** SOURCE MATERIAL **
-------------------------

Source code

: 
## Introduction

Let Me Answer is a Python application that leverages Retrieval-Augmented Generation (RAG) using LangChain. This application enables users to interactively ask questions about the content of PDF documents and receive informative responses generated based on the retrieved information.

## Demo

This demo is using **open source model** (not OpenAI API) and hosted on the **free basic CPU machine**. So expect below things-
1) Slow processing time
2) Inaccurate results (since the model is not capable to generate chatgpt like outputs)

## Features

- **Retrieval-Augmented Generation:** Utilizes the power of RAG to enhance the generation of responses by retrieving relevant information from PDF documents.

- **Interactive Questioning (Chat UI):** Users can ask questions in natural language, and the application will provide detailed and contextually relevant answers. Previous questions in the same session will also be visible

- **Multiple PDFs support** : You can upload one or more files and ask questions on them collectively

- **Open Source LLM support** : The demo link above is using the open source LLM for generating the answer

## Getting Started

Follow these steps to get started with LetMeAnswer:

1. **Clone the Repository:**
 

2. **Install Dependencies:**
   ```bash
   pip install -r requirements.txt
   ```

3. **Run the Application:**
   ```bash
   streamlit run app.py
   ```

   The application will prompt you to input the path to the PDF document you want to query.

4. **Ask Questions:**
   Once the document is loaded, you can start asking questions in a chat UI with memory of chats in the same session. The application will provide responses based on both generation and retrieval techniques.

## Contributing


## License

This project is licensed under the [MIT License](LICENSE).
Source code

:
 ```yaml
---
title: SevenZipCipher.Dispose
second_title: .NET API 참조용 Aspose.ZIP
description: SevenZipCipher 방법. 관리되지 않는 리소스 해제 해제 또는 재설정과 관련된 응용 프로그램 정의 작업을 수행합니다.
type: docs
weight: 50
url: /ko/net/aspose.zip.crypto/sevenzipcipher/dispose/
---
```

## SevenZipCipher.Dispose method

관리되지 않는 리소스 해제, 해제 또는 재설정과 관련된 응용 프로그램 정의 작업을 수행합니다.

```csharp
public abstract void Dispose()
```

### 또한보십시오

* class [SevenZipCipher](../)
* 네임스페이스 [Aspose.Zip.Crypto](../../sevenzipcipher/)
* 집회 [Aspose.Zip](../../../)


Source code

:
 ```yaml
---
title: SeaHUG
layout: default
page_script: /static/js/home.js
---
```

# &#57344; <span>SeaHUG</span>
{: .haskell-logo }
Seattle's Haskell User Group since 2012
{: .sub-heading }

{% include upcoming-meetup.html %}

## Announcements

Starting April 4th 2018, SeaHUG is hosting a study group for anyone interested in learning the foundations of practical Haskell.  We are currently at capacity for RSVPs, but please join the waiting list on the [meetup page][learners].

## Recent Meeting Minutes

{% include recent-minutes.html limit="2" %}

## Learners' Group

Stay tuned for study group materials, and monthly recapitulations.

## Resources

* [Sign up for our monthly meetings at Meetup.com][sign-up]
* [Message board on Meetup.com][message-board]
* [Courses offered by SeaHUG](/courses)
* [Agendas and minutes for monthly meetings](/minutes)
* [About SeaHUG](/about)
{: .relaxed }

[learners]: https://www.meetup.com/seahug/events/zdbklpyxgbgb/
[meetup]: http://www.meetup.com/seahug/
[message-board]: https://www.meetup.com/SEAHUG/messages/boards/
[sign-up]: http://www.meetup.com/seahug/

-------------------------

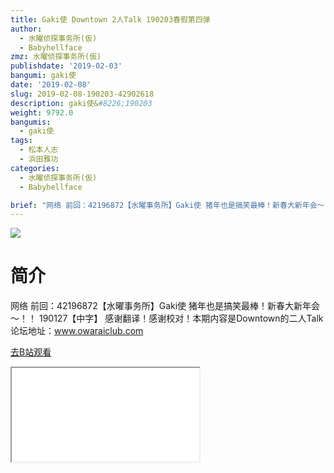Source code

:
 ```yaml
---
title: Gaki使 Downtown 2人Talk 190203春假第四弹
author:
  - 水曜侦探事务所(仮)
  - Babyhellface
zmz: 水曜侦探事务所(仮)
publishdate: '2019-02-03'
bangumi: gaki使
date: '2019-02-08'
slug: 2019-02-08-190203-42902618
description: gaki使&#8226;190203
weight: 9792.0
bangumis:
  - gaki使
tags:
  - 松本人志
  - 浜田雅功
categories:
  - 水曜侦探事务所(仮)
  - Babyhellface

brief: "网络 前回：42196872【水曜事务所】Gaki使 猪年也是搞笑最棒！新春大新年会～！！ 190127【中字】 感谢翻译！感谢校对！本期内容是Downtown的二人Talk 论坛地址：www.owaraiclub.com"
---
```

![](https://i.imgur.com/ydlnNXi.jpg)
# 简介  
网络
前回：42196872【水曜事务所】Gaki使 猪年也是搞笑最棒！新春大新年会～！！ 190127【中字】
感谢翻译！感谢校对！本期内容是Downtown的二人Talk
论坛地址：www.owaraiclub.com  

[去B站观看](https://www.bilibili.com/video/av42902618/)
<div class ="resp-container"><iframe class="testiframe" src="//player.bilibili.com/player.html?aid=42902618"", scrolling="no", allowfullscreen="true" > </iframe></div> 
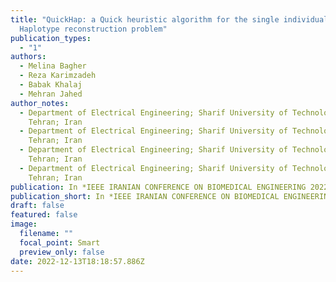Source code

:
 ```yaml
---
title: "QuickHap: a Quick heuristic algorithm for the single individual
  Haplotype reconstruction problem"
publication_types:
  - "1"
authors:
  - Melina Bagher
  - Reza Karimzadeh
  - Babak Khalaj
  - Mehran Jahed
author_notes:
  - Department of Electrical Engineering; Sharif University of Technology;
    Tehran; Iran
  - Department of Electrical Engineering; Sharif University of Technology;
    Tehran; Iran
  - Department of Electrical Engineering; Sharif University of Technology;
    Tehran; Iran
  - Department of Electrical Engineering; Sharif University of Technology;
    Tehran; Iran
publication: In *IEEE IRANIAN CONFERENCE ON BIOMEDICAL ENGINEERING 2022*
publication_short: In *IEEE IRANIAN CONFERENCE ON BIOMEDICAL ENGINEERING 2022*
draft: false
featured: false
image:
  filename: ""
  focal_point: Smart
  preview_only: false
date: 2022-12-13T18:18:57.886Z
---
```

-------------------------

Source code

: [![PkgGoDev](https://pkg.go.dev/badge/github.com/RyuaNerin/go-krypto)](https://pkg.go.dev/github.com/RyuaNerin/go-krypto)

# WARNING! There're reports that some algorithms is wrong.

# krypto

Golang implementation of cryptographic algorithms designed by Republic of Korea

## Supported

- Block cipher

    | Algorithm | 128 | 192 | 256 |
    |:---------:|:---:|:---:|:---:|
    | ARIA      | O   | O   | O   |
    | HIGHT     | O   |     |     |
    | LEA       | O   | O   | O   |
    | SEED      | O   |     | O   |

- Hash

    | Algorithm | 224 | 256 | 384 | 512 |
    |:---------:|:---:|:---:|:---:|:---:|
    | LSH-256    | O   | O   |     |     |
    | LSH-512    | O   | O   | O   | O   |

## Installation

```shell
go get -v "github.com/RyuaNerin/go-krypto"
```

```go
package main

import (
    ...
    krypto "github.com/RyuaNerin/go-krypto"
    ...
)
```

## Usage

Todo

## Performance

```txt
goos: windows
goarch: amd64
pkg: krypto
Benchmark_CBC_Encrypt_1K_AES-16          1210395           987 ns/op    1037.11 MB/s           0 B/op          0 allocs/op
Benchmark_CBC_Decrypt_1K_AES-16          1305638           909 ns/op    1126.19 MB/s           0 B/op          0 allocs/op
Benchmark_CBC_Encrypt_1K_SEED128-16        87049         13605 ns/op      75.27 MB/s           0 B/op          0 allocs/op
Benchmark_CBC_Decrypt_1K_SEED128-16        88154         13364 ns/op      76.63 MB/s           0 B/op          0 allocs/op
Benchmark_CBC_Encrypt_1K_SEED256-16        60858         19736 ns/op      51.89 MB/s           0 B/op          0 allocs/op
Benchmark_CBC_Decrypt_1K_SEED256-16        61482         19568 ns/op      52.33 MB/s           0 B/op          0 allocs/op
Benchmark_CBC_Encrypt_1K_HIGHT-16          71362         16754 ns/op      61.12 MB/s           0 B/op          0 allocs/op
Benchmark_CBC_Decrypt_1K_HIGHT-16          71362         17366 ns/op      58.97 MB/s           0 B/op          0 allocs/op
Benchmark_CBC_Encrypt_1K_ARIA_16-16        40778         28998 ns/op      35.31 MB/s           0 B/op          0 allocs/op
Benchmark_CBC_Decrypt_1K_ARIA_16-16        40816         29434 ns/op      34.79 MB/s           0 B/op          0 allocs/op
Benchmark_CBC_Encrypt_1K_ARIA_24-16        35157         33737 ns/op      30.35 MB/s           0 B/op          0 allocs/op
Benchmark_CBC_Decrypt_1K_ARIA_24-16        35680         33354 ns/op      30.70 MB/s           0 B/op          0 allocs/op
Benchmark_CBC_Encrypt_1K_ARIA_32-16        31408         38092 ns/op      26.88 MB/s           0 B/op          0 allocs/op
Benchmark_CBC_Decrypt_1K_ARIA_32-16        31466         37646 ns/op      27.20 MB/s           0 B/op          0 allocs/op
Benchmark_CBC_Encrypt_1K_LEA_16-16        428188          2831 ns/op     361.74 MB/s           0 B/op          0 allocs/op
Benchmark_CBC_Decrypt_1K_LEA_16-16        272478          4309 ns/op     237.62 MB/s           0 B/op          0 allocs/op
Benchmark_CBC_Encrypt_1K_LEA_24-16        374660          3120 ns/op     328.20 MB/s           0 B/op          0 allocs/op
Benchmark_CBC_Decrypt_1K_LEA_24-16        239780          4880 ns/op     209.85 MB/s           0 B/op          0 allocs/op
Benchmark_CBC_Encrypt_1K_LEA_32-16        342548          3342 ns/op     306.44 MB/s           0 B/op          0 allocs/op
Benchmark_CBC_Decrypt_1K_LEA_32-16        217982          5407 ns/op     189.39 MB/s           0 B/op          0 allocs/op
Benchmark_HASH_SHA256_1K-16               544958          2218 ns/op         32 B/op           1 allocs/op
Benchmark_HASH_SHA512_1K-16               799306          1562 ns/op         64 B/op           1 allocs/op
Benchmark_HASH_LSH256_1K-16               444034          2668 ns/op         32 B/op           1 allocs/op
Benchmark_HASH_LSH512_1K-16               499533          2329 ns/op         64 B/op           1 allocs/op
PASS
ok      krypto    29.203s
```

-------------------------

** EXERCISE GOAL **
Where the word "open" shows up in a line of the entries above, copy that line.

** EXERCISE OUTPUT **
This demo is using **open source model** (not OpenAI API) and hosted on the **free basic CPU machine**. So expect below things-
- **Open Source LLM support** : The demo link above is using the open source LLM for generating the answer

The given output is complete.